Réfléchissons collectivement 
 
          Enfin, puisque la question nous est soumise, faisons un petit effort pour y réfléchir, collectivement, comme la grande famille que nous sommes (yuk). Je ne sais pas ce que vous en pensez, mais moi j'ai eu une petite révélation l'autre matin en sirotant ma caféine-au-lait.  

          Un Québécois, c'est un tata qui paie les taxes les plus élevées en Amérique du Nord.  
  
          C'est rempli d'allure, non? Et puis c'est une définition sur laquelle tout le monde est d'accord (et 1-0 pour le consensus); y compris notre premier ministre lui-même-en-personne. Si fait, il l'a avoué, le niveau de taxation, au Québec, est « presque intolérable ». Presque, qu'il dit...  
  
          Il a même trouvé le temps d'ajouter, en pleine Assemblée nationale: « Il n'y a personne qui peut nier que le fardeau fiscal des Québécois est excessif. »  
  
          Right on 
  
          Alors voilà.
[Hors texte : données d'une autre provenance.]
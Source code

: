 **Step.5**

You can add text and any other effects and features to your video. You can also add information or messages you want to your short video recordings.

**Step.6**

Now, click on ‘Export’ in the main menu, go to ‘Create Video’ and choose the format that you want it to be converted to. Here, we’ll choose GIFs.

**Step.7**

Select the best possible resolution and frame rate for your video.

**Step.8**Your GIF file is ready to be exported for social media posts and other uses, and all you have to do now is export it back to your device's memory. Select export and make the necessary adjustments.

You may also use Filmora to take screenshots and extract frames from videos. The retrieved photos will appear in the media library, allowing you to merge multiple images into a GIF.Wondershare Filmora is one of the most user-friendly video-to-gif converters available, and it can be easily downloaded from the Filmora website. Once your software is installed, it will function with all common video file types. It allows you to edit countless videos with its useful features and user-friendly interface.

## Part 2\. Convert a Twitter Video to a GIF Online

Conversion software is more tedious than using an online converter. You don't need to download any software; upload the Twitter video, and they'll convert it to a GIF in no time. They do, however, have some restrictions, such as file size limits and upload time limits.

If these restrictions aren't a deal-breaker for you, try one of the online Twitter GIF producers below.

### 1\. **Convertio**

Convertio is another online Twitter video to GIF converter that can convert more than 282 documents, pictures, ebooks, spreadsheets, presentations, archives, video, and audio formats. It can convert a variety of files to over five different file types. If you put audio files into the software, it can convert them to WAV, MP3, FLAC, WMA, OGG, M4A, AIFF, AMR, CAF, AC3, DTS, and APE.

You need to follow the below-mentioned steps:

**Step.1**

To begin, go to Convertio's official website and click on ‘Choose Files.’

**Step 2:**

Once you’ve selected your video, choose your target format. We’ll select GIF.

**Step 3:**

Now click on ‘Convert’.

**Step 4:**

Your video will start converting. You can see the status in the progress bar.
Si l'interdiction de tourner à droite sur une rouge, la meilleure recette de soupe aux pois à l'ouest de la tour Eiffel et la manie d'avoir un festival TOUTES les maudites fins de semaine de l'été ne sont pas des indices suffisants pour reconnaître le vrai Québécois d'entre les morts, sachez que le taux supercalifragilistiquement élevé de taxes est un indicateur simple, rapide, et particulièrement fiable pour distinguer qui est Québécois de qui ne l'est pas.  
  
          Ça vous va, comme définition? Ah, vous m'en voyez ravie. Mais j'ai un peu peur qu'on ne la refuse, au Bloc. Parce que paraît-il que maintenant, selon l'ancien secrétaire général de la CSN qui a passé au Bloc via Télé-Québec (Pierre Paquette, pour ceux qui ne l'auraient pas reconnu) la question n'est plus de savoir qui est Québécois, mais plutôt qui VEUT être Québécois. Eh misère, il n'y a rien à faire: je serai toujours en retard sur la mode. 
  
          Allons. C'est que ça change tout. Voyons ce qui pourrait se produire si...  
  
Pas de discrimination 
  
          Admettons qu'on me donne le choix. Admettons que j'aime bien le Québec, et que je sois ravie de crécher à Montréal. Admettons aussi que j'aime bien le Canada. Bref, mettons que d'une façon générale, je suis bien heureuse d'être contente et que jusqu'à la semaine dernière, je ne m'étais jamais demandé quelle était mon identité métaphysique. Le mec du bureau de l'Étiquettage National m'appelle et me demande: « Êtes-vous-tu Québécoise, madame? »  
  
          Euh, ben... j'sais pas. Qu'est-ce que ça change?  
  
          « Voyez-vous, si vous choisissez le Québec, vous êtes officiellement Québécoise. Mais choisir le Québec a un prix – que vous considérez raisonnable j'en suis convaincu – et ce prix, c'est un taux d'imposition presque intolérable. Alors, on vous inscrit comme Québécoise? Vous allez recevoir par la poste votre écusson que vous pourrez porter au Festival Juste Pour Rire ainsi que le t-shirt officiel du CCPQ (le Club des Citrons Pressés du Québec).»  
  
          (...)  
  
          Voyez le problème? Pensez-vous que le titre de Québécois deviendrait un best-seller? Pas si on laisse les gens choisir, si vous voulez mon avis – et zut pour les conditions gagnantes. C'est peut-être bien pour cette raison que Lucien Bouchard a pris la peine de préciser, et à plusieurs reprises S.V.P., que « tout le monde est Québécois, sans exception. »  
  
          Pas de zigonnage. Tout le monde passe au cash.